Monday 25 November 2019

Motor Vehicles in Japan

CAPE ARGUS - 1906, December 29
The motor vehicle has invaded the land of the rising sun, but Japan is far from being an ideal country for the modern vehicle. The roads (says the Industrial Motor Review) are as they have been for centuries, designed only for the most primitive traffic and with the same economy of space which is everywhere manifest. The city streets as well as the country roads average less than 25 feet in width. People and vehicles mix indiscriminately, and look out for themselves as best they may. A 25-feet street is considered a wide one. In many places a motor vehicle with a top would be compelled to put it down rounding a corner, to keep from knocking down awnings.
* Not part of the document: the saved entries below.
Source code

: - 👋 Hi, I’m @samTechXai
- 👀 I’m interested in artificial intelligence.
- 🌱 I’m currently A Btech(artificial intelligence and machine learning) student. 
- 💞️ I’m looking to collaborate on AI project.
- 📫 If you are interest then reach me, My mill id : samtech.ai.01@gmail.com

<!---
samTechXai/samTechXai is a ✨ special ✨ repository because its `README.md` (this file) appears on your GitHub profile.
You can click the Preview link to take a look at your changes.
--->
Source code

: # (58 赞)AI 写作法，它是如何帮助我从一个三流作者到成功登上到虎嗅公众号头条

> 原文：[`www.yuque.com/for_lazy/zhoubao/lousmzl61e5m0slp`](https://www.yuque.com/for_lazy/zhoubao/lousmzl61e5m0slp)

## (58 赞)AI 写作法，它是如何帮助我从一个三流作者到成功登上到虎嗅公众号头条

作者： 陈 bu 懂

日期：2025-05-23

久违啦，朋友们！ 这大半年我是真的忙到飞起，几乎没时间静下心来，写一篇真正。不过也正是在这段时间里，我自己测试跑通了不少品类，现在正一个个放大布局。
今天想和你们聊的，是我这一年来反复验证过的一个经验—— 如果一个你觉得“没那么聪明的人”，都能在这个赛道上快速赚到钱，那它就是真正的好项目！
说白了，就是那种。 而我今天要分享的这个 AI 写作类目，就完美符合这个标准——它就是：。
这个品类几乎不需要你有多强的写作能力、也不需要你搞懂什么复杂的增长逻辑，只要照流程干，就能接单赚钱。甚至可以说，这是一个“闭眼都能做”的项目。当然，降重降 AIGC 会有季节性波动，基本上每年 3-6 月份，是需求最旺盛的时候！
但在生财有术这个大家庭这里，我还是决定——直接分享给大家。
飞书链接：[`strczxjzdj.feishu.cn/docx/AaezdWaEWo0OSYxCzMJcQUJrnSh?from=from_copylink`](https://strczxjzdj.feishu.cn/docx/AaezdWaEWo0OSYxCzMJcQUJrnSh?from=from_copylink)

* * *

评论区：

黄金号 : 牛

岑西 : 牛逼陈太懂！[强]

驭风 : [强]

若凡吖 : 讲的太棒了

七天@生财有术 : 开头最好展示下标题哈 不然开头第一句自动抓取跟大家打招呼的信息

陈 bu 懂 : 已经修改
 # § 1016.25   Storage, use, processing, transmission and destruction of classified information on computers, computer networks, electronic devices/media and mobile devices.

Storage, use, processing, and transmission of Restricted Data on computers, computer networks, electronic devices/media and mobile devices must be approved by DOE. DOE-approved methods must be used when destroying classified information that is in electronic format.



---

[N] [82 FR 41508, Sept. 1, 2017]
An attempt was made some time ago to have the streets widened, but the inhabitants indignantly protested, because if this took place, they could not walk the centre of a business street, and view the shop windows on either side. The streets of the towns are bad, but those of the country are worse. Many are not six feet wide. Between Nogaya and Kobe there are about 150 miles of fairly good roads, but there are three large rivers to cross, and to make things worse there are no bridges. To read the foregoing remarks one would think that prospect of introducing the motor vehicle to such a country is remote. But the fact is otherwise. Motor vehicles of all descriptions have been introduced, and their number is constantly on the increase. It is an old axiom that the Japanese do everything backward. Here is one example: In other countries the touring car has been the forerunner of the utility vehicles, but in Japan it is reversed – the industrial motor vehicle has taken the precedence. The Japanese have long been chiefly dependent for transport on what they call abbreviately “rich-shas.” Therefore, it is evident that such a condition of offers a wide field for motor buses. The first company that took up the introduction of industrial motor vehicles with serious intent was Osaka Jidoska Kaisha, to operate in Osaka. Seeing that there was a future in Japan for motor vehicles both for passengers and goods, a large order for chassis was placed with an American firm. The bodies of these chassis were made in Japan. The company started out with the utmost care and conservatism. It hired as head mechanic a young man who had been educated in Glasgow. An expert from America was also employed.